Abstract IA02: The role of aneuploidy during tumorigenesis

Abstract

Abstract Since Boveri’s postulates in 1914, aneuploidy has been recognized as a hallmark of human cancer; however, no comprehensive theory exists to explain its patterns and its role in tumor evolution. We have developed Tumor Suppressor and Oncogene (TUSON) Explorer, a computational method for the prediction of tumor suppressor genes (TSG) and oncogenes (OG) through the analysis of the pattern of somatic mutations in cancer. By integrating our prediction of TSGs and OGs with information of copy number alterations, we found that the distribution on chromosomes and the potency of TSGs and OGs can predict the frequency of arm-level and chromosome-level deletions and amplification (Davoli et al., 2013).

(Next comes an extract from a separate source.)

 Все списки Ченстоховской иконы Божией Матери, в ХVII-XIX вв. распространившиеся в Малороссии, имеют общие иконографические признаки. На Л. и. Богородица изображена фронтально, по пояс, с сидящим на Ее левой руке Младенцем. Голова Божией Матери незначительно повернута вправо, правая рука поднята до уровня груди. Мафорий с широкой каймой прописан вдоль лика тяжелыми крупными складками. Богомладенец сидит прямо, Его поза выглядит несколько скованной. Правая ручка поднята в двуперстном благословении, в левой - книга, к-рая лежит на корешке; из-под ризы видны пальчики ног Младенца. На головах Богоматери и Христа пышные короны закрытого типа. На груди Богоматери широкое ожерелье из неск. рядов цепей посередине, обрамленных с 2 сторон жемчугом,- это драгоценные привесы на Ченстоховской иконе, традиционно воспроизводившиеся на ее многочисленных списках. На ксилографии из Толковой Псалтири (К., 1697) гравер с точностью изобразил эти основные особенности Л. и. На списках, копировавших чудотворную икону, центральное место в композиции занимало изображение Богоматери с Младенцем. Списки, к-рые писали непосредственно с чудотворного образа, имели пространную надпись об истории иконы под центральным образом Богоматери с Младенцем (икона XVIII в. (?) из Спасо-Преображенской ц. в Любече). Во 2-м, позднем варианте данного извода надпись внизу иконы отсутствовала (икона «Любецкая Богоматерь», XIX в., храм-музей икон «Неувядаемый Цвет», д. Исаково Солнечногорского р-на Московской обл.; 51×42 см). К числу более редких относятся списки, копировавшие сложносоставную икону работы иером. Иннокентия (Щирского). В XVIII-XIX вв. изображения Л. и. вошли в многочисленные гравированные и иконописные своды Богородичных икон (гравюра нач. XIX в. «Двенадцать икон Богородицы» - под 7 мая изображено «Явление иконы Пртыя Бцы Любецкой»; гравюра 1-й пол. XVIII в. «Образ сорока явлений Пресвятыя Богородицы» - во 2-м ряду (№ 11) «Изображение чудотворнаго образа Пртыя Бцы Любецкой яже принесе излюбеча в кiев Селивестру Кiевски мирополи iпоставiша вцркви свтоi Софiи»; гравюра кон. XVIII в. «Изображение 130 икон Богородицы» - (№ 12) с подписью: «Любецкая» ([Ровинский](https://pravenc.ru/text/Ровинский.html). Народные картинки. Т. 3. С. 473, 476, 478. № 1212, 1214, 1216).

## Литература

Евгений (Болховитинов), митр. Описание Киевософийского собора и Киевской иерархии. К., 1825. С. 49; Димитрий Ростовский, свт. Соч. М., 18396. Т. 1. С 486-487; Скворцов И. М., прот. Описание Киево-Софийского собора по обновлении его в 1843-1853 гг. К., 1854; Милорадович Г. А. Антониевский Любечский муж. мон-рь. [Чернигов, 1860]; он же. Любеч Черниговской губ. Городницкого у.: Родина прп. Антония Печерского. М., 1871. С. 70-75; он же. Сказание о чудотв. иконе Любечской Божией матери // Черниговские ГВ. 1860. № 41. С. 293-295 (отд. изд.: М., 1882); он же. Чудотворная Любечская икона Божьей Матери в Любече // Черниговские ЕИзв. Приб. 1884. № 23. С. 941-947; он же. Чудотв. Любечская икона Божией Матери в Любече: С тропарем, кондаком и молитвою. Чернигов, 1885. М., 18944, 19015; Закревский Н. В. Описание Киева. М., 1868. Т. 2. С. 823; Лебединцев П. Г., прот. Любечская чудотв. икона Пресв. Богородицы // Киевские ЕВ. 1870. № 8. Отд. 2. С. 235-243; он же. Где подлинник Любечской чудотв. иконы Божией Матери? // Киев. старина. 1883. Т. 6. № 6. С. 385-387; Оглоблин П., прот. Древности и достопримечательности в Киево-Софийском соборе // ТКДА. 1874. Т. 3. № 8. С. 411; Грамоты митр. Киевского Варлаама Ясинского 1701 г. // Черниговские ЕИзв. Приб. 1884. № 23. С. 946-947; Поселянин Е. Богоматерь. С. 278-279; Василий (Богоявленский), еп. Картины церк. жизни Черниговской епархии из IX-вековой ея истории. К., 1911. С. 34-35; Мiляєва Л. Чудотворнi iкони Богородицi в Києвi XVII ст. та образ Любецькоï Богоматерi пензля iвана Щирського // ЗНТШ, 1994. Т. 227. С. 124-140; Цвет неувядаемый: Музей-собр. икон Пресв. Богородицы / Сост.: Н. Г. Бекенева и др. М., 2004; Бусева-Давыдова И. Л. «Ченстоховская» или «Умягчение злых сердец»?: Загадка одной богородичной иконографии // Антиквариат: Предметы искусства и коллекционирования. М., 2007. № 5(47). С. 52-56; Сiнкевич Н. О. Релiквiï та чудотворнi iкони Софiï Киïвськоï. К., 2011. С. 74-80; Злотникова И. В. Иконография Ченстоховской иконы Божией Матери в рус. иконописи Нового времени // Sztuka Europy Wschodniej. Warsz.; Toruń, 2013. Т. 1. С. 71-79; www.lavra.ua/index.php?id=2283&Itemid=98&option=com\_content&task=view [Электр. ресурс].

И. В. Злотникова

We propose that it is the decrease or increase in the gene dosage of TSG and OG genes in deletion and amplification to determine the recurrent patterns of aneuploidy selected during tumor evolution. More recently, we have performed gene expression analysis on tumor samples, comparing tumors with different levels of aneuploidy (Davoli et al., 2017). We have found that tumors with high levels of aneuploidy show increased markers of proliferation as well as a strong decrease in infiltrating immune cells, especially CD8+ T cells. Notably, we show that aneuploidy predicts patients’ survival in two clinical trails of immunotherapy in cancer patients. Compared to neoantigen load, aneuploidy represents an independent and stronger predictor of survival. A combined score including aneuploidy and neoantigen load allows superior prediction of survival after immunotherapy. We are now investigating the mechanism by which aneuploidy affects cancer immune evasion. I will present novel data suggesting that aneuploidy may play a role in inhibiting and dysregulating antigen processing and presentation in tumor cells. Overall, our data indicate that aneuploidy is a driver event in human tumorigenesis. Citation Format: Teresa Davo4li. The role of aneuploidy during tumorigenesis [abstract]. In: Proceedings of the Fifth AACR-IASLC International Joint Conference: Lung Cancer Translational Science from the Bench to the Clinic; Jan 8-11, 2018; San Diego, CA. Philadelphia (PA): AACR; Clin Cancer Res 2018;24(17_Suppl):Abstract nr IA02.